Signs of Triviality

Opinions, mostly my own, on the importance of being and other things.
[homepage] [index] [jschauma@netmeister.org] [@jschauma] [RSS]

Twitter Stats

Updated 2012-06-11: timestamps are UTC, not Pacific

I spend a silly amount of time on Twitter. I also happen to archive my tweets, which isn't as braindead as you might initially think. I've come to realize that being able to grep(1) through my tweets is rather useful as I frequently find myself looking for information that I've shared in this way.
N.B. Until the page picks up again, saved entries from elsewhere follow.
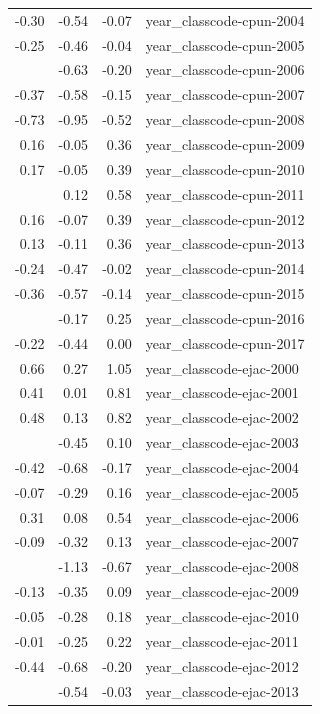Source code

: \documentclass[]{article}
\begin{document}
\begin{longtable}[t]{rrrl}
-0.30 & -0.54 & -0.07 & year\_classcode-cpun-2004\\
-0.25 & -0.46 & -0.04 & year\_classcode-cpun-2005\\
\addlinespace
-0.41 & -0.63 & -0.20 & year\_classcode-cpun-2006\\
-0.37 & -0.58 & -0.15 & year\_classcode-cpun-2007\\
-0.73 & -0.95 & -0.52 & year\_classcode-cpun-2008\\
0.16 & -0.05 & 0.36 & year\_classcode-cpun-2009\\
0.17 & -0.05 & 0.39 & year\_classcode-cpun-2010\\
\addlinespace
0.35 & 0.12 & 0.58 & year\_classcode-cpun-2011\\
0.16 & -0.07 & 0.39 & year\_classcode-cpun-2012\\
0.13 & -0.11 & 0.36 & year\_classcode-cpun-2013\\
-0.24 & -0.47 & -0.02 & year\_classcode-cpun-2014\\
-0.36 & -0.57 & -0.14 & year\_classcode-cpun-2015\\
\addlinespace
0.04 & -0.17 & 0.25 & year\_classcode-cpun-2016\\
-0.22 & -0.44 & 0.00 & year\_classcode-cpun-2017\\
0.66 & 0.27 & 1.05 & year\_classcode-ejac-2000\\
0.41 & 0.01 & 0.81 & year\_classcode-ejac-2001\\
0.48 & 0.13 & 0.82 & year\_classcode-ejac-2002\\
\addlinespace
-0.18 & -0.45 & 0.10 & year\_classcode-ejac-2003\\
-0.42 & -0.68 & -0.17 & year\_classcode-ejac-2004\\
-0.07 & -0.29 & 0.16 & year\_classcode-ejac-2005\\
0.31 & 0.08 & 0.54 & year\_classcode-ejac-2006\\
-0.09 & -0.32 & 0.13 & year\_classcode-ejac-2007\\
\addlinespace
-0.90 & -1.13 & -0.67 & year\_classcode-ejac-2008\\
-0.13 & -0.35 & 0.09 & year\_classcode-ejac-2009\\
-0.05 & -0.28 & 0.18 & year\_classcode-ejac-2010\\
-0.01 & -0.25 & 0.22 & year\_classcode-ejac-2011\\
-0.44 & -0.68 & -0.20 & year\_classcode-ejac-2012\\
\addlinespace
-0.28 & -0.54 & -0.03 & year\_classcode-ejac-2013\\

\end{longtable}
\end{document}
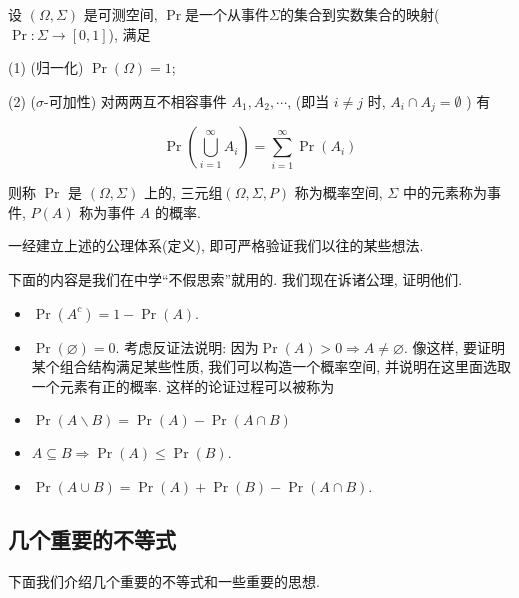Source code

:\documentclass{ctexart}
\begin{document}
\begin{definition}
    设 $(\Omega, \Sigma)$ 是可测空间, $\Pr$是一个从事件$\Sigma$的集合到实数集合的映射($\Pr:\Sigma\to [0,1]$), 满足

(1) (归一化) $\Pr(\Omega)=1$;


(2) ($\sigma$-可加性) 对两两互不相容事件 $A_{1}, A_{2}, \cdots$, (即当 $i \neq j$ 时, $A_{i} \cap A_{j}=\emptyset$ ) 有

$$
\Pr\left(\bigcup_{i=1}^{\infty} A_{i}\right)=\sum_{i=1}^{\infty} \Pr\left(A_{i}\right)
$$

则称 $\Pr$ 是 $(\Omega, \Sigma)$ 上的, 三元组$(\Omega, \Sigma, P)$ 称为概率空间, $\Sigma$ 中的元素称为事件, $P(A)$ 称为事件 $A$ 的概率.
\end{definition}

一经建立上述的公理体系(定义), 即可严格验证我们以往的某些想法.  

\begin{example}
    下面的内容是我们在中学``不假思索''就用的. 我们现在诉诸公理, 证明他们.

    \begin{itemize}
        \item $\operatorname{Pr}\left(A^c\right)=1-\operatorname{Pr}(A)$. 
        \item $\operatorname{Pr}(\varnothing)=0$. 考虑反证法说明: 因为$\operatorname{Pr}(A)>0 \Longrightarrow A \neq \varnothing$. 像这样, 要证明某个组合结构满足某些性质, 我们可以构造一个概率空间, 并说明在这里面选取一个元素有正的概率. 这样的论证过程可以被称为
        \item $\operatorname{Pr}(A \backslash B)=\operatorname{Pr}(A)-\operatorname{Pr}(A \cap B)$ 
        \item $A \subseteq B \Longrightarrow \operatorname{Pr}(A) \leq \operatorname{Pr}(B)$. 
        \item $\operatorname{Pr}(A \cup B)=\operatorname{Pr}(A)+\operatorname{Pr}(B)-\operatorname{Pr}(A \cap B). $
    \end{itemize}
\end{example}

\subsection{几个重要的不等式} 下面我们介绍几个重要的不等式和一些重要的思想.  
\end{document}
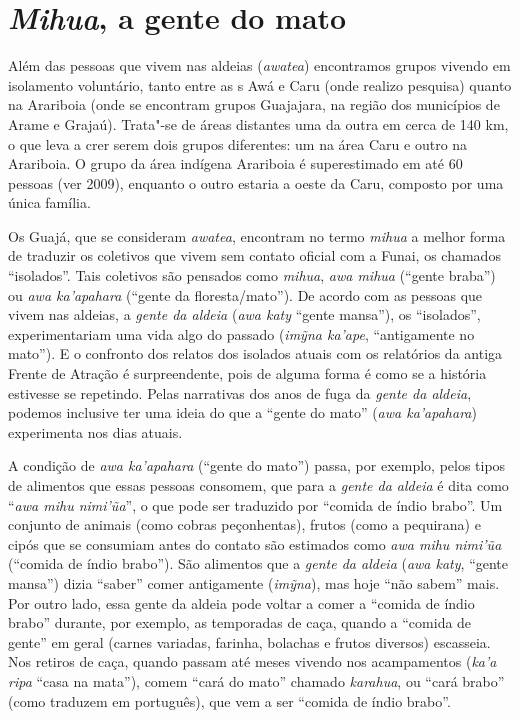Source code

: \section{\emph{Mihua}, a gente do mato}

Além das pessoas que vivem nas aldeias (\emph{awatea}) encontramos
grupos vivendo em isolamento voluntário, tanto entre as s Awá e Caru
(onde realizo pesquisa) quanto na  Arariboia (onde se encontram grupos
Guajajara, na região dos municípios de Arame e Grajaú). Trata"-se de
áreas distantes uma da outra em cerca de 140 km, o que leva a crer serem
dois grupos diferentes: um na área Caru e outro na Arariboia. O grupo da
área indígena Arariboia é superestimado em até 60 pessoas (ver 
2009), enquanto o outro estaria a oeste da Caru, composto por uma única
família.

Os Guajá, que se consideram \emph{awatea}, encontram no termo
\emph{mihua} a melhor forma de traduzir os coletivos que vivem sem
contato oficial com a Funai, os chamados ``isolados''. Tais coletivos
são pensados como \emph{mihua}, \emph{awa mihua} (``gente braba'') ou
\emph{awa ka'apahara} (``gente da floresta/mato''). De acordo com as
pessoas que vivem nas aldeias, a \emph{gente da aldeia} (\emph{awa katy}
``gente mansa''), os ``isolados'', experimentariam uma vida algo do
passado (\emph{imỹna ka'ape}, ``antigamente no mato''). E o confronto dos
relatos dos isolados atuais com os relatórios da antiga Frente de
Atração é surpreendente, pois de alguma forma é como se a história
estivesse se repetindo. Pelas narrativas dos anos de fuga da \emph{gente
da aldeia}, podemos inclusive ter uma ideia do que a ``gente do mato''
(\emph{awa ka'apahara}) experimenta nos dias atuais.

A condição de \emph{awa ka'apahara} (``gente do mato'') passa, por
exemplo, pelos tipos de alimentos que essas pessoas consomem, que para a
\emph{gente da aldeia} é dita como ``\emph{awa mihu nimi'ũa}'', o que pode
ser traduzido por ``comida de índio brabo''. Um conjunto de animais (como
cobras peçonhentas), frutos (como a pequirana) e cipós que se consumiam
antes do contato são estimados como \emph{awa mihu nimi'ũa} (``comida de
índio brabo''). São alimentos que a \emph{gente da aldeia} (\emph{awa
katy}, ``gente mansa'') dizia ``saber'' comer antigamente (\emph{imỹna}),
mas hoje ``não sabem'' mais. Por outro lado, essa gente da aldeia pode
voltar a comer a ``comida de índio brabo'' durante, por exemplo, as
temporadas de caça, quando a ``comida de gente'' em geral (carnes
variadas, farinha, bolachas e frutos diversos) escasseia. Nos retiros de
caça, quando passam até meses vivendo nos acampamentos (\emph{ka'a ripa}
``casa na mata''), comem ``cará do mato'' chamado \emph{karahua}, ou ``cará
brabo'' (como traduzem em português), que vem a ser ``comida de índio
brabo''.

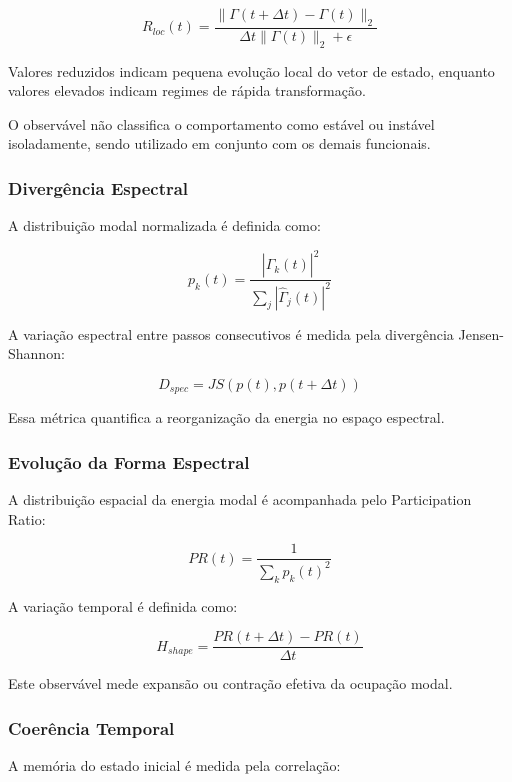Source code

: \documentclass[11pt,a4paper]{article}
\begin{document}
\[
R_{loc}(t)
=
\frac{
\|\Gamma(t+\Delta t)-\Gamma(t)\|_2
}{
\Delta t\|\Gamma(t)\|_2+\epsilon
}
\]

Valores reduzidos indicam pequena evolução local do vetor de estado,
enquanto valores elevados indicam regimes de rápida transformação.

O observável não classifica o comportamento como estável ou instável
isoladamente, sendo utilizado em conjunto com os demais funcionais.


\subsubsection{Divergência Espectral}

A distribuição modal normalizada é definida como:

\[
p_k(t)
=
\frac{
|\hat{\Gamma}_k(t)|^2
}{
\sum_j |\hat{\Gamma}_j(t)|^2
}
\]

A variação espectral entre passos consecutivos é medida pela
divergência Jensen-Shannon:

\[
D_{spec}
=
JS
(
p(t),
p(t+\Delta t)
)
\]

Essa métrica quantifica a reorganização da energia no espaço espectral.


\subsubsection{Evolução da Forma Espectral}

A distribuição espacial da energia modal é acompanhada pelo
Participation Ratio:

\[
PR(t)
=
\frac{
1
}{
\sum_k p_k(t)^2
}
\]

A variação temporal é definida como:

\[
H_{shape}
=
\frac{
PR(t+\Delta t)-PR(t)
}{
\Delta t
}
\]

Este observável mede expansão ou contração efetiva da ocupação modal.


\subsubsection{Coerência Temporal}

A memória do estado inicial é medida pela correlação:
\end{document}
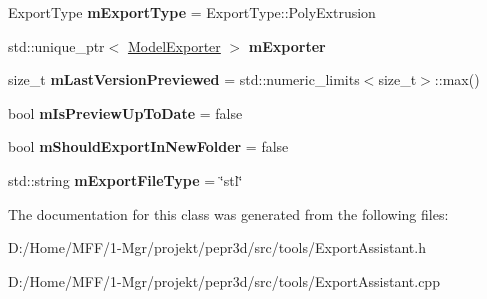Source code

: \begin{DoxyCompactItemize}
\mbox{\label{classpepr3d_1_1_export_assistant_aae991da0c7b884c0004f46b763a7d941}} 
Export\+Type {\bfseries m\+Export\+Type} = Export\+Type\+::\+Poly\+Extrusion
\item 
\mbox{\label{classpepr3d_1_1_export_assistant_aaa3c65341b50ece8cf27c1a9aaf82160}} 
std\+::unique\+\_\+ptr$<$ \mbox{\hyperlink{classpepr3d_1_1_model_exporter}{Model\+Exporter}} $>$ {\bfseries m\+Exporter}
\item 
\mbox{\label{classpepr3d_1_1_export_assistant_a8d352fcdc0c39bd6ad0234462dde11c3}} 
size\+\_\+t {\bfseries m\+Last\+Version\+Previewed} = std\+::numeric\+\_\+limits$<$size\+\_\+t$>$\+::max()
\item 
\mbox{\label{classpepr3d_1_1_export_assistant_aabb310072c4389c99b52410c095f76be}} 
bool {\bfseries m\+Is\+Preview\+Up\+To\+Date} = false
\item 
\mbox{\label{classpepr3d_1_1_export_assistant_a50eccc83e66faf6009e28c1ab4c65524}} 
bool {\bfseries m\+Should\+Export\+In\+New\+Folder} = false
\item 
\mbox{\label{classpepr3d_1_1_export_assistant_a5eaf6eec0212e24225c371cc462160d6}} 
std\+::string {\bfseries m\+Export\+File\+Type} = \char`\"{}stl\char`\"{}
\end{DoxyCompactItemize}


The documentation for this class was generated from the following files\+:\begin{DoxyCompactItemize}
\item 
D\+:/\+Home/\+M\+F\+F/1-\/\+Mgr/projekt/pepr3d/src/tools/Export\+Assistant.\+h\item 
D\+:/\+Home/\+M\+F\+F/1-\/\+Mgr/projekt/pepr3d/src/tools/Export\+Assistant.\+cpp\end{DoxyCompactItemize}
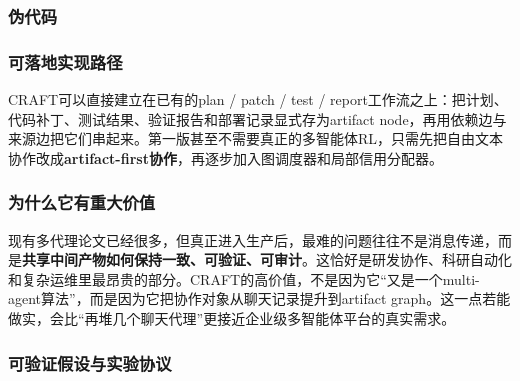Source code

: \documentclass[12pt,a4paper]{article}
\newenvironment{algorithmic}[1][]%
      {\begin{list}{}{\leftmargin=2em\itemsep=0.2em\parsep=0pt\topsep=0.2em}}%
      {\end{list}}
\newcommand{\STATE}{\item[]}
\newcommand{\FOR}[1]{\item[]\textbf{for} ##1 \textbf{do}}
\newcommand{\ENDFOR}{\item[]\textbf{end for}}
\newcommand{\IF}[1]{\item[]\textbf{if} ##1 \textbf{then}}
\newcommand{\ELSE}{\item[]\textbf{else}}
\newcommand{\ENDIF}{\item[]\textbf{end if}}
\newcommand{\REQUIRE}{\item[]\textbf{Input: }}
\newcommand{\RETURN}{\item[]\textbf{return} }
\begin{document}
\subsubsection{伪代码}


\subsubsection{可落地实现路径}

CRAFT可以直接建立在已有的plan / patch / test / report工作流之上：把计划、代码补丁、测试结果、验证报告和部署记录显式存为artifact node，再用依赖边与来源边把它们串起来。第一版甚至不需要真正的多智能体RL，只需先把自由文本协作改成\textbf{artifact-first协作}，再逐步加入图调度器和局部信用分配器。

\subsubsection{为什么它有重大价值}

现有多代理论文已经很多，但真正进入生产后，最难的问题往往不是消息传递，而是\textbf{共享中间产物如何保持一致、可验证、可审计}。这恰好是研发协作、科研自动化和复杂运维里最昂贵的部分。CRAFT的高价值，不是因为它“又是一个multi-agent算法”，而是因为它把协作对象从聊天记录提升到artifact graph。这一点若能做实，会比“再堆几个聊天代理”更接近企业级多智能体平台的真实需求。

\subsubsection{可验证假设与实验协议}
\end{document}

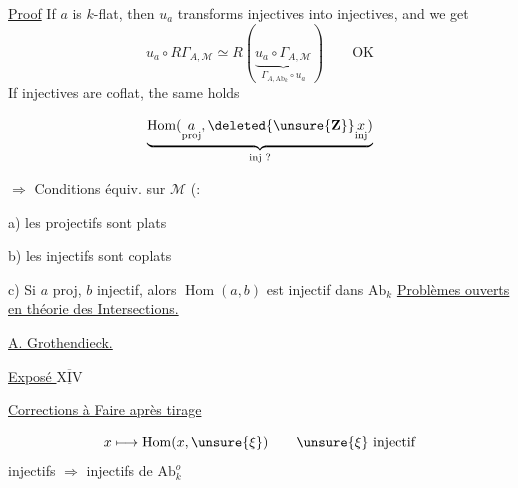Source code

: \uline{Proof} If $a$ is $k$-flat, then $u_a$ transforms injectives into injectives, and we get
\[
u_a\circ R\Gamma_{A,\mathcal M}\simeq
R(\underbrace{u_a\circ\Gamma_{A,\mathcal M}}_{\Gamma_{A,\mathrm{Ab}_k}\circ u_a})
\qquad\mathrm{OK}
\]
If injectives are coflat, the same holds

\[
\underbrace{\operatorname{Hom}(\underset{\mathrm{proj}}a,\deleted{\unsure{\mathbf Z}}\underset{\mathrm{inj}}x)}_{\text{inj ?}}
\]

$\Rightarrow$ Conditions équiv. sur $\mathcal M$ (:

a) les projectifs sont plats

b) les injectifs sont coplats

c) Si $a$ proj, $b$ injectif, alors $\operatorname{Hom}(a,b)$ est injectif dans $\mathrm{Ab}_k$
\uline{Problèmes ouverts en théorie des Intersections.}

\uline{A. Grothendieck.}

\uline{Exposé $\overline{\underline{\mathrm{XIV}}}$}

\uline{Corrections à Faire après tirage}


\[
x\longmapsto\operatorname{Hom}(x,\unsure{\xi})\qquad\unsure{\xi}\text{ injectif}
\]
injectifs $\Longrightarrow$ injectifs de $\mathrm{Ab}_k^o$

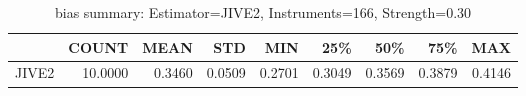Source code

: \begin{table}[ht]
\centering
\caption{bias summary: Estimator=JIVE2, Instruments=166, Strength=0.30}
\begin{tabular}{lrrrrrrrr}
\toprule
 & COUNT & MEAN & STD & MIN & 25\% & 50\% & 75\% & MAX \\
\midrule
JIVE2 & 10.0000 & 0.3460 & 0.0509 & 0.2701 & 0.3049 & 0.3569 & 0.3879 & 0.4146 \\
\bottomrule
\end{tabular}
\end{table}
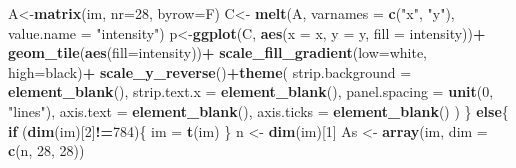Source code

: \documentclass[
]{book}
\newenvironment{Shaded}{\begin{snugshade}}{\end{snugshade}}
\newcommand{\AttributeTok}[1]{\textcolor[rgb]{0.13,0.29,0.53}{#1}}
\newcommand{\ControlFlowTok}[1]{\textcolor[rgb]{0.13,0.29,0.53}{\textbf{#1}}}
\newcommand{\DecValTok}[1]{\textcolor[rgb]{0.00,0.00,0.81}{#1}}
\newcommand{\FunctionTok}[1]{\textcolor[rgb]{0.13,0.29,0.53}{\textbf{#1}}}
\newcommand{\NormalTok}[1]{#1}
\newcommand{\OtherTok}[1]{\textcolor[rgb]{0.56,0.35,0.01}{#1}}
\newcommand{\SpecialCharTok}[1]{\textcolor[rgb]{0.81,0.36,0.00}{\textbf{#1}}}
\newcommand{\StringTok}[1]{\textcolor[rgb]{0.31,0.60,0.02}{#1}}
\theoremstyle{definition}
\theoremstyle{definition}
\theoremstyle{definition}
\theoremstyle{definition}
\theoremstyle{remark}
\begin{document}
\begin{Shaded}
\begin{Highlighting}[]
\NormalTok{    A}\OtherTok{\textless{}{-}}\FunctionTok{matrix}\NormalTok{(im, }\AttributeTok{nr=}\DecValTok{28}\NormalTok{, }\AttributeTok{byrow=}\NormalTok{F)}
\NormalTok{    C}\OtherTok{\textless{}{-}} \FunctionTok{melt}\NormalTok{(A, }\AttributeTok{varnames =} \FunctionTok{c}\NormalTok{(}\StringTok{"x"}\NormalTok{, }\StringTok{"y"}\NormalTok{), }
             \AttributeTok{value.name =} \StringTok{"intensity"}\NormalTok{)}
\NormalTok{    p}\OtherTok{\textless{}{-}}\FunctionTok{ggplot}\NormalTok{(C, }\FunctionTok{aes}\NormalTok{(}\AttributeTok{x =}\NormalTok{ x, }\AttributeTok{y =}\NormalTok{ y, }\AttributeTok{fill =}\NormalTok{ intensity))}\SpecialCharTok{+}
      \FunctionTok{geom\_tile}\NormalTok{(}\FunctionTok{aes}\NormalTok{(}\AttributeTok{fill=}\NormalTok{intensity))}\SpecialCharTok{+}
      \FunctionTok{scale\_fill\_gradient}\NormalTok{(}\AttributeTok{low=}\StringTok{\textquotesingle{}white\textquotesingle{}}\NormalTok{, }\AttributeTok{high=}\StringTok{\textquotesingle{}black\textquotesingle{}}\NormalTok{)}\SpecialCharTok{+}
      \FunctionTok{scale\_y\_reverse}\NormalTok{()}\SpecialCharTok{+}\FunctionTok{theme}\NormalTok{(}
        \AttributeTok{strip.background =} \FunctionTok{element\_blank}\NormalTok{(),}
        \AttributeTok{strip.text.x =} \FunctionTok{element\_blank}\NormalTok{(),}
        \AttributeTok{panel.spacing =} \FunctionTok{unit}\NormalTok{(}\DecValTok{0}\NormalTok{, }\StringTok{"lines"}\NormalTok{),}
        \AttributeTok{axis.text =} \FunctionTok{element\_blank}\NormalTok{(),}
        \AttributeTok{axis.ticks =} \FunctionTok{element\_blank}\NormalTok{()}
\NormalTok{      ) }
\NormalTok{  \}}
  \ControlFlowTok{else}\NormalTok{\{}
    \ControlFlowTok{if}\NormalTok{ (}\FunctionTok{dim}\NormalTok{(im)[}\DecValTok{2}\NormalTok{]}\SpecialCharTok{!=}\DecValTok{784}\NormalTok{)\{}
\NormalTok{      im }\OtherTok{=} \FunctionTok{t}\NormalTok{(im)}
\NormalTok{    \} }
\NormalTok{    n }\OtherTok{\textless{}{-}} \FunctionTok{dim}\NormalTok{(im)[}\DecValTok{1}\NormalTok{]}
\NormalTok{    As }\OtherTok{\textless{}{-}} \FunctionTok{array}\NormalTok{(im, }\AttributeTok{dim =} \FunctionTok{c}\NormalTok{(n, }\DecValTok{28}\NormalTok{, }\DecValTok{28}\NormalTok{))}
    

\end{Highlighting}
\end{Shaded}
\end{document}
Since Twitter only allows you to retrieve the last 3200 messages, I found it useful to fetch all my messages on a nightly basis and store them locally using my twistory tool:

#!/bin/sh
FILE=${HOME}/.twitter/history
LAST=$(tail -1 ${FILE} | cut -f1 -d' ')
twistory -l -a ${LAST} -u jschauma | sort -n >> ${FILE}

With this, I now have my last 4305 messages on file (missing about 1.1K messages, since I did not realize the Twitter 3.2K limit until it was too late). And once you have such data on file, what do you naturally do? You start to ask yourself stupid questions. Like "What's my tweeting frequency?". Since twistory(1) stores the date of the tweets, we can easily answer that with a few simple commands.

And so, even though the findings themselves aren't particularly exciting or surprising, they're there, and so they're here, too. Behold.

Tweets by Month

At this point, graphing by year doesn't make a whole lot of sense. I've been on Twitter only since 2010, and naturally the frequency has increased. Let's skip "by year" and look at "by month" instead.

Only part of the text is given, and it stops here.